Most patients wound up adding the benzos to the mix, rather than substituting them for the alcohol. The benzos were at least as hard to stop as the addiction to alcohol, and the combination of benzos and alcohol were much more likely to kill than either were alone.

It is clear now that benzos have no safe indication in psychiatry. Wonder drugs usually turn out to be not so wonderful – and often enough turn out to be dangerous.

Is Pot Harm Reduction Viable?

Pot is the latest – and most controversial – harm reduction candidate. As more and more states legalize it for medical indications, a number of addiction treatment programs are using pot as a substitute for people addicted to opioids.

This may turn out to be a terrific idea. It may turn out to be a terrible idea. Most likely it will be terrific for some, terrible for others.

There is almost no research to guide clinical practice and it is far too early for us to evaluate the risks, benefits, and indications. Here are some arguments for and against:

Arguments in Favor

The pro rationale is clear and, to some, compelling. We are in the midst of a pharma-induced opioid epidemic of nightmare proportions – responsible for millions of addictions and more than 33,000 overdose deaths a year. So far, nothing has turned the tide and new, much more potent, synthetic opioids make illegal drug use a much more dangerous crapshoot now than it has ever been before.

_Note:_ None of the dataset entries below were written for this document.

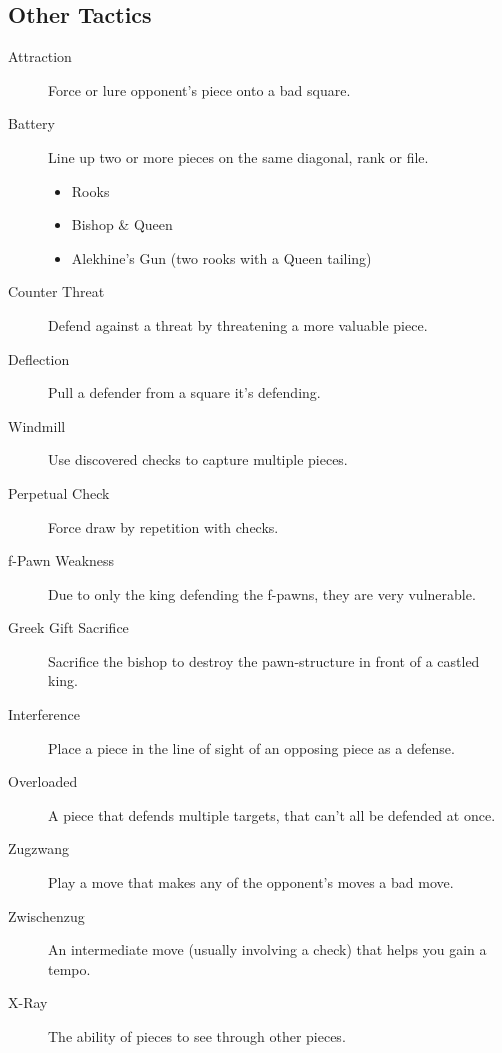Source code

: \subsection{Other Tactics}

\begin{description}
  \item[Attraction] Force or lure opponent's piece onto a bad square.
  \item[Battery] Line up two or more pieces on the same diagonal, rank or file.
  \begin{itemize}
    \item Rooks
    \item Bishop \& Queen
    \item Alekhine's Gun (two rooks with a Queen tailing)
  \end{itemize}
  \item[Counter Threat] Defend against a threat by threatening a more valuable piece.
  \item[Deflection] Pull a defender from a square it's defending.
  \item[Windmill] Use discovered checks to capture multiple pieces.
  \item[Perpetual Check] Force draw by repetition with checks.
  \item[f-Pawn Weakness] Due to only the king defending the f-pawns, they are very vulnerable.
  \item[Greek Gift Sacrifice] Sacrifice the bishop to destroy the pawn-structure in front of a castled king.
  \item[Interference] Place a piece in the line of sight of an opposing piece as a defense.
  \item[Overloaded] A piece that defends multiple targets, that can't all be defended at once.
  \item[Zugzwang] Play a move that makes any of the opponent's moves a bad move.
  \item[Zwischenzug] An intermediate move (usually involving a check) that helps you gain a tempo.
  \item[X-Ray] The ability of pieces to see through other pieces.
\end{description}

A substitute pot addiction might be much less dangerous and disruptive than the original opioid addiction. Pot helps people deal with chronic pain and substance withdrawal, is legal, and doesn’t kill. States that legalize pot have experienced immediate reductions in opioid deaths.

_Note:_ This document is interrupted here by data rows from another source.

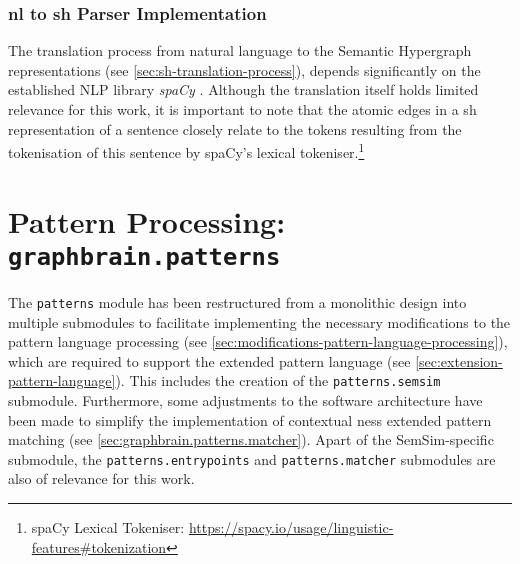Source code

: \documentclass[11pt, numbers=noenddot]{scrreprt}
\let\cite\parencite  %
\begin{document}
\subsubsection{\gls{nl} to \gls{sh} Parser Implementation}
\label{sec:nl-to-sh-parser-implementation}
The translation process from natural language to the Semantic Hypergraph representations (see \cref{sec:sh-translation-process}), depends significantly on the established NLP library \textit{spaCy} \cite{honnibal2020spacy}. Although the translation itself holds limited relevance for this work, it is important to note that the atomic edges in a \gls{sh} representation of a sentence closely relate to the tokens resulting from the tokenisation of this sentence by spaCy's lexical tokeniser.\footnote{spaCy Lexical Tokeniser: \url{https://spacy.io/usage/linguistic-features\#tokenization}}


%
%


\section{Pattern Processing: \texttt{graphbrain.patterns}}
The \texttt{patterns} module has been restructured from a monolithic design into multiple submodules to facilitate implementing the necessary modifications to the pattern language processing (see \cref{sec:modifications-pattern-language-processing}), which are required to support the extended pattern language (see \cref{sec:extension-pattern-language}). This includes the creation of the \texttt{patterns.semsim} submodule. Furthermore, some adjustments to the software architecture have been made to simplify the implementation of contextual \gls{ness} extended pattern matching (see \cref{sec:graphbrain.patterns.matcher}). Apart of the SemSim-specific submodule, the \texttt{patterns.entrypoints} and \texttt{patterns.matcher} submodules are also of relevance for this work.
\end{document}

Some treatment programs see pot as a very useful addition to our limited array of available treatment options. No one treatment method will ever work for everyone. Why not give pot a chance?

Arguments Against

Most of the leading experts in the substance abuse field strongly oppose the notion that pot has a useful role to play in restraining the opioid epidemic.

They point to the lack of research documenting that it is safe or effective as an alternate addiction. They fear that the risks of its use much outweigh its potential benefits and that people who have problems coping with one addiction will be worse off if encouraged to have more than one.

They prefer to stick to what we know rather than venture into unknown interventions with harmful unintended consequences that may do more harm than good. And they worry that pot-promoting programs may be driven more by profit motive than by patient welfare.

My Ambivalent Take

Research certainly needs to be done before anyone can make a strong case for or against pot harm reduction. My experience with benzos make me extremely skeptical about pot enthusiasts. And I am a great believer in First, Do No Harm.

But there is no ignoring the fact that tens of thousands of people are dying every year as victims of our deadly opioid epidemic. It will be years before we have definitive evidence to prove one way or the other whether pot is safe and effective. Pot harm reduction may potentially save thousands of lives.

I can’t argue for trying pot as a harm reduction strategy, but I also can’t argue against it. If done, it should be cautiously, selectively, with careful monitoring under medical supervision, and with full reporting of adverse effects. Beware for-profit programs with a commercial interest in making misleading claims.

Desperate problems sometimes require desperate solutions – but not reckless ones.